Author Archives: Nick Pearson

FOCUS Training…. In Winnipeg!

I won a free trip to Winnipeg! Oh wait…. Winnipeg

Landing Right Between the Bugs and the Cold

This weekend (extended out till Thursday) I’ll be out in Winnipeg teaching a FOCUS course with three fellow Rovers from Vancouver. We were invited over there through an on going working relationship with the Manitoba Council that started a few years back. Also, because we rock.

The ~20 youth coming to this weekend are not only getting our highly enthusiastic FOCUS training, but they are also learning about the Duke of Edinburgh and Scouts of the World Awards.

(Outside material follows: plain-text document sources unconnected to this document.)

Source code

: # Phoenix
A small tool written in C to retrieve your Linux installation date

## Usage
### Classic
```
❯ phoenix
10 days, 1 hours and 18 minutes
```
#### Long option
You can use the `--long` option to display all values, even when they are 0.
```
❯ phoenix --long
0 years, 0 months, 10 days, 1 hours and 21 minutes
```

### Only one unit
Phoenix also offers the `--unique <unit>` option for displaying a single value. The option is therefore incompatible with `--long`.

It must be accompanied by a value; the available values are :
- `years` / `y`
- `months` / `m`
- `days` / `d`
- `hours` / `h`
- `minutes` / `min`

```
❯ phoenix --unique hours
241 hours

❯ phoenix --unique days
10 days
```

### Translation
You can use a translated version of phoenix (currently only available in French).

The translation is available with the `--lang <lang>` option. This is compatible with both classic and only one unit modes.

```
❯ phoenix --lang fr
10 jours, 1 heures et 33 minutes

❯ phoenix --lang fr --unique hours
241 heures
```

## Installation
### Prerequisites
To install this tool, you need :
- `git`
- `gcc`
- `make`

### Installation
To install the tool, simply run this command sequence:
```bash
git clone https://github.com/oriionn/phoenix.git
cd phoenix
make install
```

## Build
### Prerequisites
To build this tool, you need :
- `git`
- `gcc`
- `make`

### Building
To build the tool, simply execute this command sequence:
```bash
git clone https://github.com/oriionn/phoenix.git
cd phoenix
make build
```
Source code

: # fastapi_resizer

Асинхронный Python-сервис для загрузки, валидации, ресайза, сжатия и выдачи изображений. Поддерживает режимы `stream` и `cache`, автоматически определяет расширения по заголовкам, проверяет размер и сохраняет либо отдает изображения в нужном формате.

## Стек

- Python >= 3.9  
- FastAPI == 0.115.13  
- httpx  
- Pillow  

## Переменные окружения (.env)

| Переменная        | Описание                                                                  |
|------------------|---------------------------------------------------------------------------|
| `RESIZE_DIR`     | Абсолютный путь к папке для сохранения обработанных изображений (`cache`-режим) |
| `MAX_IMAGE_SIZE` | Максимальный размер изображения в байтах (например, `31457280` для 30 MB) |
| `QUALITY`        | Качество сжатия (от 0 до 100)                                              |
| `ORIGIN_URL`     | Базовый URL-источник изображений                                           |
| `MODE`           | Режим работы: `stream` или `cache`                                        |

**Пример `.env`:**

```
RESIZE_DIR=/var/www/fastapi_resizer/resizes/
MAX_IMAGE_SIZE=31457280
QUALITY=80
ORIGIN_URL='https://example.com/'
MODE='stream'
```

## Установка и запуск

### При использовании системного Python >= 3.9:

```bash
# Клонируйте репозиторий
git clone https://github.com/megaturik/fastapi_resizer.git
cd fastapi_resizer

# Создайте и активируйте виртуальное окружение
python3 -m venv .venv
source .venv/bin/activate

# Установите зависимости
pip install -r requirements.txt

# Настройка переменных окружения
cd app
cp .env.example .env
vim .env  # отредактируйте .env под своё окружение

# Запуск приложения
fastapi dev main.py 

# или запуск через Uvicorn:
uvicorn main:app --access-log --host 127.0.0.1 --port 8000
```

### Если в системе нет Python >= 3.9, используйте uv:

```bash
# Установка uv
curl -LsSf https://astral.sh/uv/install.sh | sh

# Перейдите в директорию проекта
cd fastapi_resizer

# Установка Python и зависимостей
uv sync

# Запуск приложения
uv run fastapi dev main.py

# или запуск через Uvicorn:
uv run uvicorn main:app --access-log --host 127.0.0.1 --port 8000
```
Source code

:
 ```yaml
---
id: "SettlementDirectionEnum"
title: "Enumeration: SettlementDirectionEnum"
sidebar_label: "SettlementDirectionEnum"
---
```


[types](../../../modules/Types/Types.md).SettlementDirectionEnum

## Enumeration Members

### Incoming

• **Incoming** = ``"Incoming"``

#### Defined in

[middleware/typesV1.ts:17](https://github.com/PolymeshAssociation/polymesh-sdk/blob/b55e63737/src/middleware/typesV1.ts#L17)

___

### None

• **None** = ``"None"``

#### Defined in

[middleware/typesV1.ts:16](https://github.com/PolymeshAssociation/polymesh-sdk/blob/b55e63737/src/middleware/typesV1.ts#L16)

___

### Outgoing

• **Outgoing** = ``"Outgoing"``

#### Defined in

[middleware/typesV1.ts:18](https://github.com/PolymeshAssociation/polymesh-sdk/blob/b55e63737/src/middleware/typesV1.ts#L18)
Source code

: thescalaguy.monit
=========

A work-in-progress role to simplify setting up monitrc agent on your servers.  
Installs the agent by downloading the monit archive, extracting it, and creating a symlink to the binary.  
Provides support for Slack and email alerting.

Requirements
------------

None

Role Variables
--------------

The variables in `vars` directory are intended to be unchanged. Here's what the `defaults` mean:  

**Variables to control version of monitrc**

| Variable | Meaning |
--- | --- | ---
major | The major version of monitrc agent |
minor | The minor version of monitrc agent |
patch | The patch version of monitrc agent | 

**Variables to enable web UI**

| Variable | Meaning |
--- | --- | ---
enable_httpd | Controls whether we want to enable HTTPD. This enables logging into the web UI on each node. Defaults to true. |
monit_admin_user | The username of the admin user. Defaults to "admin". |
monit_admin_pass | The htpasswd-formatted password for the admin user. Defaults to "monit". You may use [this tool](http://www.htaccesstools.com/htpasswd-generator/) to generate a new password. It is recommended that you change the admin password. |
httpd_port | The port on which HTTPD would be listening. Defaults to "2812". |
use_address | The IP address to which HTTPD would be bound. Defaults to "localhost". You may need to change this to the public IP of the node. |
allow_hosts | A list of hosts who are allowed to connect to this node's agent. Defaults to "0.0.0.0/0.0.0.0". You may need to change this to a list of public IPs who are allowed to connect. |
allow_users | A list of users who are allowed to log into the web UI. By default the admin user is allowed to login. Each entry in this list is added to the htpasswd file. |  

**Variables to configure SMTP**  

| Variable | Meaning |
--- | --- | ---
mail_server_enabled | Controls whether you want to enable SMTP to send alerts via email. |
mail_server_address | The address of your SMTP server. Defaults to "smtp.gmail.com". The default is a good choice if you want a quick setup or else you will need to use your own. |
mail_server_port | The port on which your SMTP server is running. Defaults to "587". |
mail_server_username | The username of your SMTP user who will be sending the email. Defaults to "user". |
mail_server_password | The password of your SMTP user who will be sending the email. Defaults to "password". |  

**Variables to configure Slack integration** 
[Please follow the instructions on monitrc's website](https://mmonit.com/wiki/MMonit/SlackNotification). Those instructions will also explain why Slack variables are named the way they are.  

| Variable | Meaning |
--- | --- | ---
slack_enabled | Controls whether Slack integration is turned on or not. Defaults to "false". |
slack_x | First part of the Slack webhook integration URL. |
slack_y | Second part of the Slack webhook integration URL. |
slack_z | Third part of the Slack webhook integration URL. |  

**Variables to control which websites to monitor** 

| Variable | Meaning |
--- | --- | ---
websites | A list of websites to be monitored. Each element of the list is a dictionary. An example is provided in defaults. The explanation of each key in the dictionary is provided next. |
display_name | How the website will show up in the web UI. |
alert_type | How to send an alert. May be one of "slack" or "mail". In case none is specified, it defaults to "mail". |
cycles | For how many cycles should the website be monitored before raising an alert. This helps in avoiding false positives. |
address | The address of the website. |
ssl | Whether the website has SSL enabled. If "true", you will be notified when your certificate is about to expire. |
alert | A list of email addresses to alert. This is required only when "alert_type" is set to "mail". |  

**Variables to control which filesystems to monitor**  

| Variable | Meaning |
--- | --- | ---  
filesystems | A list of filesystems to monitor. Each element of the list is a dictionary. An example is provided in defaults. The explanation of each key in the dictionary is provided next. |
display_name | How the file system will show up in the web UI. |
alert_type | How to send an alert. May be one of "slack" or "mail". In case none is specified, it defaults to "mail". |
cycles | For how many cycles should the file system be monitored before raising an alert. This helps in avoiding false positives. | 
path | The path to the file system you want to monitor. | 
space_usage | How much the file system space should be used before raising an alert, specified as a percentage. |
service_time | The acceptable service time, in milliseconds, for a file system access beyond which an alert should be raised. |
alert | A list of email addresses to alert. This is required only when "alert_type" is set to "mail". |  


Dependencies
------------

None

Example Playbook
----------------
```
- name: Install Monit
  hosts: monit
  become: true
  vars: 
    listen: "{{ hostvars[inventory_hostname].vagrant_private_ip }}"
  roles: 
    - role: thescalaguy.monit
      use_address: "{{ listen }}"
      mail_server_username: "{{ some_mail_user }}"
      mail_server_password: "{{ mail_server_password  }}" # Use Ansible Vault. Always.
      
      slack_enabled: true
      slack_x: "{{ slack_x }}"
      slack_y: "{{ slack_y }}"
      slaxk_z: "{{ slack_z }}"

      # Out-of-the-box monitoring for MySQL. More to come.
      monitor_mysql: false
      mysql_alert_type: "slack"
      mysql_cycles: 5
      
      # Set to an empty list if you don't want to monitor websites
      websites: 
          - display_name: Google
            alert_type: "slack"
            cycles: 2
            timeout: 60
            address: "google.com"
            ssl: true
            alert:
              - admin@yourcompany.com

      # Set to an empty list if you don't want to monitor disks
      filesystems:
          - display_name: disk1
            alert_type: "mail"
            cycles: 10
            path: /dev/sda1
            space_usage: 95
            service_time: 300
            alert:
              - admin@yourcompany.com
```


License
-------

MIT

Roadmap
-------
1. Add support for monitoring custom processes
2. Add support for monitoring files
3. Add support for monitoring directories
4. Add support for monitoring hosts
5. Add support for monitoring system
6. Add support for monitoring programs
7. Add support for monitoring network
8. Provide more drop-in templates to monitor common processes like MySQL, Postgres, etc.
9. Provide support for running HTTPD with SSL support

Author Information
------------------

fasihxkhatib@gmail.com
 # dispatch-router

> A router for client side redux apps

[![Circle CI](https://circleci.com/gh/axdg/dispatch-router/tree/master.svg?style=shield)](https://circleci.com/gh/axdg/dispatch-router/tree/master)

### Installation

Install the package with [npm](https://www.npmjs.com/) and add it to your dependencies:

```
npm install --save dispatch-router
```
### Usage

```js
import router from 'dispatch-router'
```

Somewhere in the mix of all this we’ll be cramming in two hikes.

Now, the trick with all youth is to tire them out during the day so they don’t stay up all night. With Venturers, it just takes more work. Those poor kids have no idea what’s coming for them.

The Twist

We’re going to be trying a unique format for this course. As per usual, the youth are from a smattering of groups. However, the task before us as trainers is to hopefully create a sense of a group amongst these youth. The organizers plan is to have them tackle some sort of project (of their own decision) as a group after we leave. The spin is that we will help them come to some form of decision by lunch on Friday, and then spend the rest of our FOCUS time to start to work on the planning.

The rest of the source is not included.